Minggu, 13 Mei 2018

[Review Film] - Padmaavat 2018

Cantiknya Padmaavat
Sumber : Something Haute

Padmaavat adalah salah satu film India yang berhasil mengundang kontroversi. Maklum saja,  film ini bercerita tentang Alauddin Khilji, seorang raja Muslim pada abad ke-16 yang jatuh cinta kepada Padmavati, istri Raja Ratan Singh yang menganut agama Hindu.
Padmaavat kembali mempertemukan Ranveer Singh dan Deepika Padukone, setelah sebelumnya berhasil mensukseskan film berlatar belakang sejarah,  Goliyon Ki Raasleela Ram-Leela dan Bajirao Mastasi.

Selain Deepika dan Ranveer,  film ini juga dibintangi oleh Shahid Kapoor yang berperan sebagai suami sekaligus Raja Ratan Singh.

Sumber : Firstpost

Dengan durasi 163 menit,  penonton dimanjakan dengan efek film yang menurut saya lumayan menarik. Belum lagi acting Ranveer Singh sebagai seorang raja yang keras,  tegas,  dan selalu berusaha semaksimal mungkin mendapatkan apa yang ia mau,  meskipun dengan cara tidak halal. Untuk menjadi seorang raja, Sultan Alauddin Khilji membunuh dengan keji Sultan sebelumnya. Padahal Sultan tersebut merupakan mertuanya lho,  guys. Kebayang gimana sedihnya perasaan sang istri. Tapi sang istri tetap berusaha tegar meskipun sang ayah telah tiada, ditambah fakta bahwa sang suami ternyata tidak mencintainya.

Di daerah lain,  Raja Ratan Singh dan Padmaavat hidup bahagia. Raja Ratan Singh adalah seorang raja yang bijaksana,  sedang sang ratu begitu pintar,  elegan,  berkelas,  dan cantik! Meskipun Padmaavat merupakan istri kedua.
Lagian siapa sih yang meragukan kecantikan Deepika?  Menurut saya kecantikannya kian terpancar bila memainkan peran berlatar belakang sejarah. Baju-bajunya,  bo!  Elegan dan glamor banget. Pas ditubuhnya. Perfect!

Padmaavat merupakan salah satu film mahal yang pernah dibuat cineas India. Tapi kalau menurut saya,  Ram-Leela masih jauh lebih menyentuh hati.

Di sini,  Ranveer Singh sangat mendominasi. Perannya yang tergolong 'brutal' dimainkan dengan apik. Belum lagi tampilan wajah serta fashionnya yang menurut saya oke punya.
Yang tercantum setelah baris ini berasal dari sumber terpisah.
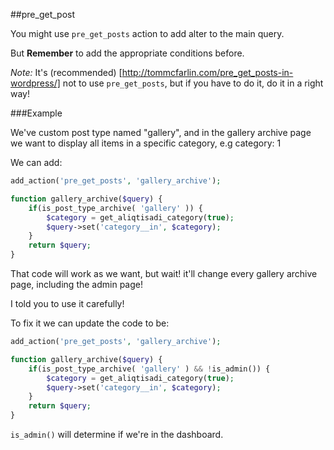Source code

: ##pre\_get\_post

You might use `pre_get_posts` action to add alter to the main query.

But **Remember** to add the appropriate conditions before.

*Note:* It's (recommended) [http://tommcfarlin.com/pre_get_posts-in-wordpress/] not to use `pre_get_posts`, but if you have to do it, do it in a right way!


###Example

We've custom post type named "gallery", and in the gallery archive page we want to display all items in a specific category, e.g category: 1

We can add: 

```PHP
add_action('pre_get_posts', 'gallery_archive');

function gallery_archive($query) {
	if(is_post_type_archive( 'gallery' )) {
		$category = get_aliqtisadi_category(true);
		$query->set('category__in', $category);
	}
	return $query;
}
```

That code will work as we want, but wait!
it'll change every gallery archive page, including the admin page!

I told you to use it carefully!

To fix it we can update the code to be: 

```PHP
add_action('pre_get_posts', 'gallery_archive');

function gallery_archive($query) {
	if(is_post_type_archive( 'gallery' ) && !is_admin()) {
		$category = get_aliqtisadi_category(true);
		$query->set('category__in', $category);
	}
	return $query;
}
```

`is_admin()` will determine if we're in the dashboard.
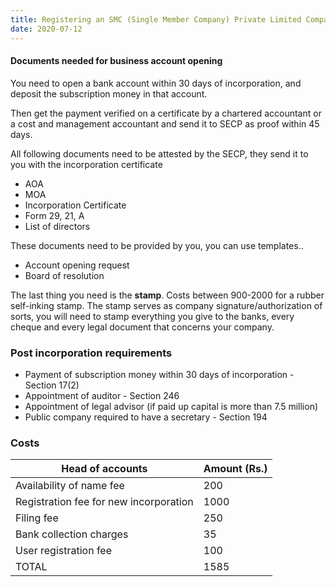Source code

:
 ```yaml
---
title: Registering an SMC (Single Member Company) Private Limited Company in Pakistan
date: 2020-07-12
---
```



#### Documents needed for business account opening
You need to open a bank account within 30 days of incorporation, and deposit the subscription money in that account. 

Then get the payment verified on a certificate by a chartered accountant or a cost and management accountant and send it to SECP as proof within 45 days.

All following documents need to be attested by the SECP, they send it to you with the incorporation certificate

- AOA
- MOA
- Incorporation Certificate
- Form 29, 21, A
- List of directors

These documents need to be provided by you, you can use templates..

- Account opening request
- Board of resolution

The last thing you need is the **stamp**. Costs between 900-2000 for a rubber self-inking stamp. The stamp serves as company signature/authorization of sorts, you will need to stamp everything you give to the banks, every cheque and every legal document that concerns your company.


### Post incorporation requirements 

- Payment of subscription money within 30 days of incorporation - Section 17(2)
- Appointment of auditor - Section 246
- Appointment of legal advisor (if paid up capital is more than 7.5 million)
- Public company required to have a secretary - Section 194


### Costs

| Head of accounts | Amount (Rs.)|
|-|-|
|Availability of name fee | 200|
| Registration fee for new incorporation | 1000 |
| Filing fee | 250 |
| Bank collection charges | 35 |
| User registration fee | 100 |
| TOTAL | 1585 |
Karena suatu hal,  Alauddin Khilji menginginkan Padmaavat. Padahal ia sudah punya istri,  sedang Padmaavat memiliki suami. Berbagai cara termasuk berperang pun ia lakukan untuk bisa menemui Padmaavat. Tentu saja sang suami geram. Apalagi di masa itu seorang ratu tidak boleh keluar dari kerajaannya apalagi bertatap muka dengan lelaki dari luar kerajaan.
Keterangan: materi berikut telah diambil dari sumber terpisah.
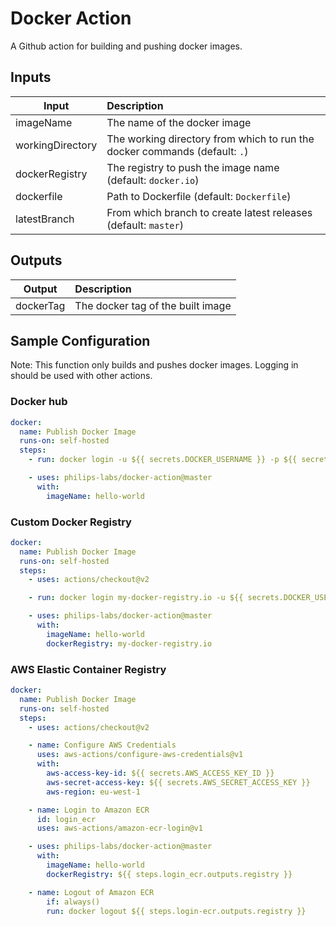 # Docker Action

A Github action for building and pushing docker images.

## Inputs

| Input            | Description                                                                |
| ---------------- | :------------------------------------------------------------------------- |
| imageName        | The name of the docker image                                               |
| workingDirectory | The working directory from which to run the docker commands (default: `.`) |
| dockerRegistry   | The registry to push the image name (default: `docker.io`)                 |
| dockerfile       | Path to Dockerfile (default: `Dockerfile`)                                 |
| latestBranch     | From which branch to create latest releases (default: `master`)            |

## Outputs

| Output    | Description                       |
| --------- | :-------------------------------- |
| dockerTag | The docker tag of the built image |

## Sample Configuration

Note: This function only builds and pushes docker images. Logging in should be used with other actions.

### Docker hub

```yml
docker:
  name: Publish Docker Image
  runs-on: self-hosted
  steps:
    - run: docker login -u ${{ secrets.DOCKER_USERNAME }} -p ${{ secrets. DOCKER_PASSWORD }}

    - uses: philips-labs/docker-action@master
      with:
        imageName: hello-world
```

### Custom Docker Registry

```yml
docker:
  name: Publish Docker Image
  runs-on: self-hosted
  steps:
    - uses: actions/checkout@v2

    - run: docker login my-docker-registry.io -u ${{ secrets.DOCKER_USERNAME }} -p ${{ secrets. DOCKER_PASSWORD }}

    - uses: philips-labs/docker-action@master
      with:
        imageName: hello-world
        dockerRegistry: my-docker-registry.io
```

### AWS Elastic Container Registry

```yml
docker:
  name: Publish Docker Image
  runs-on: self-hosted
  steps:
    - uses: actions/checkout@v2

    - name: Configure AWS Credentials
      uses: aws-actions/configure-aws-credentials@v1
      with:
        aws-access-key-id: ${{ secrets.AWS_ACCESS_KEY_ID }}
        aws-secret-access-key: ${{ secrets.AWS_SECRET_ACCESS_KEY }}
        aws-region: eu-west-1

    - name: Login to Amazon ECR
      id: login_ecr
      uses: aws-actions/amazon-ecr-login@v1

    - uses: philips-labs/docker-action@master
      with:
        imageName: hello-world
        dockerRegistry: ${{ steps.login_ecr.outputs.registry }}

    - name: Logout of Amazon ECR
        if: always()
        run: docker logout ${{ steps.login-ecr.outputs.registry }}
```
Padmaavat mulai dapat banyak scene hampir di pertengahan cerita. Ia berjuang untuk membebaskan suaminya yang ditahan Alauddin di kerajaannya. 

Sumber: Australasian Muslim Times

Ending cerita lumayan menegangkan. Setelah Raja Ratan Singh berhasil dibunuh oleh Alauddin,  Padmaavat beserta seluruh perempuan di istana tersebut melakulan Jauhar,  yakni pengorbanan diri secara massal untuk menghindari perbudakan dan perkosaan.
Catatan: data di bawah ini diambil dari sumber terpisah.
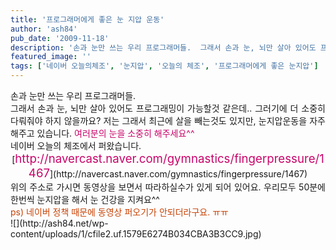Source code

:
 ```yaml
---
title: '프로그래머에게 좋은 눈 지압 운동'
author: 'ash84'
pub_date: '2009-11-18'
description: '손과 눈만 쓰는 우리 프로그래머들.  그래서 손과 눈, 뇌만 살아 있어도 프로그래밍이 가능할것 같은데.. 그러기에 더 소중히 다뤄줘야 하지 않을까요? 저는 그래서 최근에 살을 빼는것도 있지만, 눈지압운동을 자주 해주고 있습니다. 여러분의 눈을 소중히'
featured_image: ''
tags: ['네이버 오늘의체조', '눈지압', '오늘의 체조', '프로그래머에게 좋은 눈지압']
---
```



<div style="TEXT-ALIGN: justify"></div><div style="TEXT-ALIGN: justify"> 손과 눈만 쓰는 우리 프로그래머들. </div><div style="TEXT-ALIGN: justify"> 그래서 손과 눈, 뇌만 살아 있어도 프로그래밍이 가능할것 같은데.. 그러기에 더 소중히 다뤄줘야 하지 않을까요? 저는 그래서 최근에 살을 빼는것도 있지만, 눈지압운동을 자주 해주고 있습니다. <font class="Apple-style-span" color="#c8056a">여러분의 눈을 소중히 해주세요^^</font></div><div style="TEXT-ALIGN: justify"></div><div style="TEXT-ALIGN: justify"> 네이버 오늘의 체조에서 퍼왔습니다. </div><div style="TEXT-ALIGN: justify"></div><div style="TEXT-ALIGN: center">[<span style="FONT-SIZE: 14pt"><font class="Apple-style-span" color="#c8056a">http://navercast.naver.com/gymnastics/fingerpressure/1467</font></span>](http://navercast.naver.com/gymnastics/fingerpressure/1467)</div><div style="TEXT-ALIGN: justify"></div><div style="TEXT-ALIGN: justify"> 위의 주소로 가시면 동영상을 보면서 따라하실수가 있게 되어 있어요. 우리모두 50분에 한번씩 눈지압을 해서 눈 건강을 지켜요^^</div><div style="TEXT-ALIGN: justify"></div><div style="TEXT-ALIGN: justify"><font class="Apple-style-span" color="#c84205">ps) 네이버 정책 때문에 동영상 퍼오기가 안되더라구요. ㅠㅠ </font></div><div style="TEXT-ALIGN: justify"></div><div>![](http://ash84.net/wp-content/uploads/1/cfile2.uf.1579E6274B034CBA3B3CC9.jpg)</div><div></div><div></div>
Mereka membakar diri karena pasangan mereka kalah di medan perang.  Hal itu juga termasuk salah satu bukti kesetiaan mereka pada suami.

Kasihan sekalilah si Alauddin ini. Udah perang mati-matian,  eh tak jua bisa memiliki Padmaavat. Itu artinya,  jangan terlalu egois. Kalau udah ada kata 'terlalu',  pasti endingnya not good.


So, bila penasaran dengan kisah cinta yang satu ini, bolehlah ditonton.